The worst mistakes make the best memories. Write that down.
Well fuck that. I mean, I made out with my cousin once. Who gives a fuck.
do we own a ladder
We do not.
then how am i on the roof
Just so you know, my new pet parrot tried to bond sexually with me today. That is what Google told me. I'm not sure of its gender.
There's nothing worse than carrying your fairy crown and wings home wearing fishnets
No sorry. I may be a happy drunk but my gag reflux is an angry drunk.
Yeeeaahhh, I'm in no rush to dismiss a level 6 booty-call that pays my bar tabs and understands my Harry Potter obsession.
I can't find the remote or the Doritos. Someone call 911. S.O.S. I sent this in Braille.
I got my eyebrow ring humped out. How is that even possible?
He was making a joke about signing my name on this piece of paper. He has a whole bucket filled with names on pieces of paper. I think thats how he keeps count.
Umm... When he walked in I shot him with my confetti gun... It's a wonder my booty calls even show up.

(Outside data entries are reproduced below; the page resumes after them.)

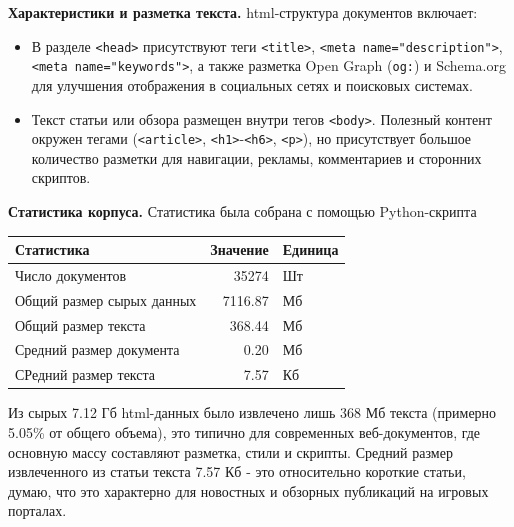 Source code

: \vspace{1 em}
\noindent\textbf{Характеристики и разметка текста.} html-структура документов включает:
\begin{itemize}
    \item В разделе \texttt{<head>} присутствуют теги \texttt{<title>}, \texttt{<meta name="description">}, \texttt{<meta name="keywords">}, а также разметка Open Graph (\texttt{og:}) и Schema.org для улучшения отображения в социальных сетях и поисковых системах.
    \item Текст статьи или обзора размещен внутри тегов \texttt{<body>}. Полезный контент окружен тегами (\texttt{<article>}, \texttt{<h1>}-\texttt{<h6>}, \texttt{<p>}), но присутствует большое количество разметки для навигации, рекламы, комментариев и сторонних скриптов.    
\end{itemize}

\vspace{1 em}
\noindent\textbf{Статистика корпуса.} Статистика была собрана с помощью Python-скрипта

\begin{table}[h]
\centering
\begin{tabular}{|l|r|l|}
\hline
Статистика & Значение & Единица \\
\hline
Число документов & 35274 & Шт \\
\hline
Общий размер сырых данных & 7116.87 & Мб \\
\hline
Общий размер текста & 368.44 & Мб \\
\hline
Средний размер документа & 0.20 & Мб \\
\hline
СРедний размер текста & 7.57 & Кб \\
\hline
\end{tabular}
\end{table}

Из сырых 7.12 Гб html-данных было извлечено лишь 368 Мб текста (примерно 5.05\% от общего объема), это типично для современных веб-документов, где основную массу составляют разметка, стили и скрипты. Средний размер извлеченного из статьи текста 7.57 Кб - это относительно короткие статьи, думаю, что это характерно для новостных и обзорных публикаций на игровых порталах.



\pagebreak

Why the fuck is there raw bacon in my bra. I don't even have a stove.
Ok. Yes. He has a tiny penis. But he also has a trust fund.
My manager is trying to help me find a good career path, and I'm trying to find a professional way to tell him I just wanna smoke and fuck.
I woke up under the kitchen table. Andy is cursing out Joe Exotic's name in between heaves in the bathroom. Jay is trying to sleep w/ a shirt tied over his eyes. Lena and Brad braved the sun to go get bloody mary supplies and food. I'd say the Tiger King drinking game was a success.